I woke up with one pillow on the bed, a blanket tangled around my legs like a python, and my left cheek stuck to Cairo's shirt—which smelled suspiciously like me.
You know that faint vanilla-rose scent that only expensive shampoos and dramatic women have?
Yup.
That's me.
But you know what wasn't there?
Cairo.
"What?!" I shrieked, sitting up like a freshly summoned zombie bride. "He's gone?! Where is my emotional support racecar boyfriend?!"
I checked the couch.
Just me and my drama.
No note.
No goodbye kiss.
No trail of rose petals leading to the kitchen with an avocado toast surprise.
Just an empty unit.
Like my inbox.
Wait.
I bolted to the door, still in my Hello Kitty pajama shorts and oversized white tee that literally said Don't Touch Me, I'm Delicate.

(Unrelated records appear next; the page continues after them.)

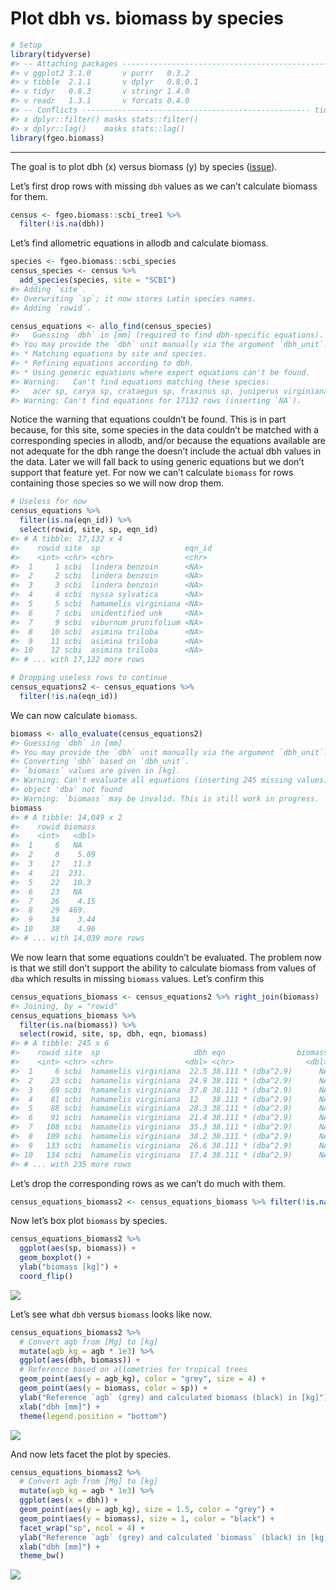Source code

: Plot dbh vs. biomass by species
================

``` r
# Setup
library(tidyverse)
#> -- Attaching packages ------------------------------------------------ tidyverse 1.2.1 --
#> v ggplot2 3.1.0       v purrr   0.3.2  
#> v tibble  2.1.1       v dplyr   0.8.0.1
#> v tidyr   0.8.3       v stringr 1.4.0  
#> v readr   1.3.1       v forcats 0.4.0
#> -- Conflicts --------------------------------------------------- tidyverse_conflicts() --
#> x dplyr::filter() masks stats::filter()
#> x dplyr::lag()    masks stats::lag()
library(fgeo.biomass)
```

-----

The goal is to plot dbh (x) versus biomass (y) by species
([issue](https://github.com/forestgeo/allodb/issues/73)).

Let’s first drop rows with missing `dbh` values as we can’t calculate
biomass for them.

``` r
census <- fgeo.biomass::scbi_tree1 %>% 
  filter(!is.na(dbh))
```

Let’s find allometric equations in allodb and calculate biomass.

``` r
species <- fgeo.biomass::scbi_species
census_species <- census %>% 
  add_species(species, site = "SCBI")
#> Adding `site`.
#> Overwriting `sp`; it now stores Latin species names.
#> Adding `rowid`.

census_equations <- allo_find(census_species)
#>   Guessing `dbh` in [mm] (required to find dbh-specific equations).
#> You may provide the `dbh` unit manually via the argument `dbh_unit`.
#> * Matching equations by site and species.
#> * Refining equations according to dbh.
#> * Using generic equations where expert equations can't be found.
#> Warning:   Can't find equations matching these species:
#>   acer sp, carya sp, crataegus sp, fraxinus sp, juniperus virginiana, quercus prinus, quercus sp, ulmus sp, unidentified unk
#> Warning: Can't find equations for 17132 rows (inserting `NA`).
```

Notice the warning that equations couldn’t be found. This is in part
because, for this site, some species in the data couldn’t be matched
with a corresponding species in allodb, and/or because the equations
available are not adequate for the dbh range the doesn’t include the
actual dbh values in the data. Later we will fall back to using generic
equations but we don’t support that feature yet. For now we can’t
calculate `biomass` for rows containing those species so we will now
drop them.

``` r
# Useless for now
census_equations %>% 
  filter(is.na(eqn_id)) %>% 
  select(rowid, site, sp, eqn_id)
#> # A tibble: 17,132 x 4
#>    rowid site  sp                   eqn_id
#>    <int> <chr> <chr>                <chr> 
#>  1     1 scbi  lindera benzoin      <NA>  
#>  2     2 scbi  lindera benzoin      <NA>  
#>  3     3 scbi  lindera benzoin      <NA>  
#>  4     4 scbi  nyssa sylvatica      <NA>  
#>  5     5 scbi  hamamelis virginiana <NA>  
#>  6     7 scbi  unidentified unk     <NA>  
#>  7     9 scbi  viburnum prunifolium <NA>  
#>  8    10 scbi  asimina triloba      <NA>  
#>  9    11 scbi  asimina triloba      <NA>  
#> 10    12 scbi  asimina triloba      <NA>  
#> # ... with 17,122 more rows

# Dropping useless rows to continue
census_equations2 <- census_equations %>% 
  filter(!is.na(eqn_id))
```

We can now calculate `biomass`.

``` r
biomass <- allo_evaluate(census_equations2)
#> Guessing `dbh` in [mm]
#> You may provide the `dbh` unit manually via the argument `dbh_unit`.
#> Converting `dbh` based on `dbh_unit`.
#> `biomass` values are given in [kg].
#> Warning: Can't evaluate all equations (inserting 245 missing values):
#> object 'dba' not found
#> Warning: `biomass` may be invalid. This is still work in progress.
biomass
#> # A tibble: 14,049 x 2
#>    rowid biomass
#>    <int>   <dbl>
#>  1     6   NA   
#>  2     8    5.69
#>  3    17   11.3 
#>  4    21  231.  
#>  5    22   10.3 
#>  6    23   NA   
#>  7    26    4.15
#>  8    29  469.  
#>  9    34    3.44
#> 10    38    4.96
#> # ... with 14,039 more rows
```

We now learn that some equations couldn’t be evaluated. The problem now
is that we still don’t support the ability to calculate biomass from
values of `dba` which results in missing `biomass` values. Let’s confirm
this

``` r
census_equations_biomass <- census_equations2 %>% right_join(biomass)
#> Joining, by = "rowid"
census_equations_biomass %>% 
  filter(is.na(biomass)) %>% 
  select(rowid, site, sp, dbh, eqn, biomass)
#> # A tibble: 245 x 6
#>    rowid site  sp                     dbh eqn                biomass
#>    <int> <chr> <chr>                <dbl> <chr>                <dbl>
#>  1     6 scbi  hamamelis virginiana  22.5 38.111 * (dba^2.9)      NA
#>  2    23 scbi  hamamelis virginiana  24.9 38.111 * (dba^2.9)      NA
#>  3    69 scbi  hamamelis virginiana  37.8 38.111 * (dba^2.9)      NA
#>  4    81 scbi  hamamelis virginiana  12   38.111 * (dba^2.9)      NA
#>  5    88 scbi  hamamelis virginiana  28.3 38.111 * (dba^2.9)      NA
#>  6    91 scbi  hamamelis virginiana  21.4 38.111 * (dba^2.9)      NA
#>  7   108 scbi  hamamelis virginiana  35.3 38.111 * (dba^2.9)      NA
#>  8   109 scbi  hamamelis virginiana  38.2 38.111 * (dba^2.9)      NA
#>  9   133 scbi  hamamelis virginiana  26.6 38.111 * (dba^2.9)      NA
#> 10   134 scbi  hamamelis virginiana  17.4 38.111 * (dba^2.9)      NA
#> # ... with 235 more rows
```

Let’s drop the corresponding rows as we can’t do much with
them.

``` r
census_equations_biomass2 <- census_equations_biomass %>% filter(!is.na(biomass))
```

Now let’s box plot `biomass` by species.

``` r
census_equations_biomass2 %>% 
  ggplot(aes(sp, biomass)) +
  geom_boxplot() +
  ylab("biomass [kg]") +
  coord_flip()
```

![](dbh-vs-biomass_files/figure-gfm/unnamed-chunk-9-1.png)<!-- -->

Let’s see what `dbh` versus `biomass` looks like now.

``` r
census_equations_biomass2 %>% 
  # Convert agb from [Mg] to [kg]
  mutate(agb_kg = agb * 1e3) %>% 
  ggplot(aes(dbh, biomass)) + 
  # Reference based on allometries for tropical trees
  geom_point(aes(y = agb_kg), color = "grey", size = 4) +
  geom_point(aes(y = biomass, color = sp)) +
  ylab("Reference `agb` (grey) and calculated biomass (black) in [kg]") +
  xlab("dbh [mm]") +
  theme(legend.position = "bottom")
```

![](dbh-vs-biomass_files/figure-gfm/unnamed-chunk-10-1.png)<!-- -->

And now lets facet the plot by species.

``` r
census_equations_biomass2 %>% 
  # Convert agb from [Mg] to [kg]
  mutate(agb_kg = agb * 1e3) %>% 
  ggplot(aes(x = dbh)) +
  geom_point(aes(y = agb_kg), size = 1.5, color = "grey") +
  geom_point(aes(y = biomass), size = 1, color = "black") +
  facet_wrap("sp", ncol = 4) +
  ylab("Reference `agb` (grey) and calculated `biomass` (black) in [kg]") +
  xlab("dbh [mm]") +
  theme_bw()
```

![](dbh-vs-biomass_files/figure-gfm/unnamed-chunk-11-1.png)<!-- -->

I peeked out dramatically into the hallway, like I was in a suspense-thriller starring me as the clingy girlfriend who just wanted cuddles.
Of course, he wasn't there.
Because training again.
Priorities.
Commitment.
Discipline.
Ugh.
I rolled my eyes and muttered, "Fine. Be an icon. I'll just go back to my condo and spiral."
So I walked the two feet to my unit next door, dragging my fuzzy slippers like I was being evicted from my own feelings.
The door slammed a little too dramatically behind me—like even it was tired of my behavior.
Inside, I stared at the ceiling for twenty minutes.
And then I stared at my air fryer.
And then I opened the fridge like something new would magically appear.
It didn't.
So I decided to do what any normal, unemployed actress with a chaotic relationship and severe attachment issues would do.
Grocery shopping.
"Today," I declared, standing in front of my mirror with one hand on my hip, "I will be a chef. A domestic goddess. The Julia Child of aesthetic breakfast, and I will not burn the kitchen."
But not mine.
LOL, no.
Cairo's kitchen, of course.
He had better pans.
And fire extinguishers.
So I got dressed like I was starring in a 'Grocery Girl Aesthetic TikTok Vlog in Seoul' even though I was literally just going to SM Supermarket in BGC.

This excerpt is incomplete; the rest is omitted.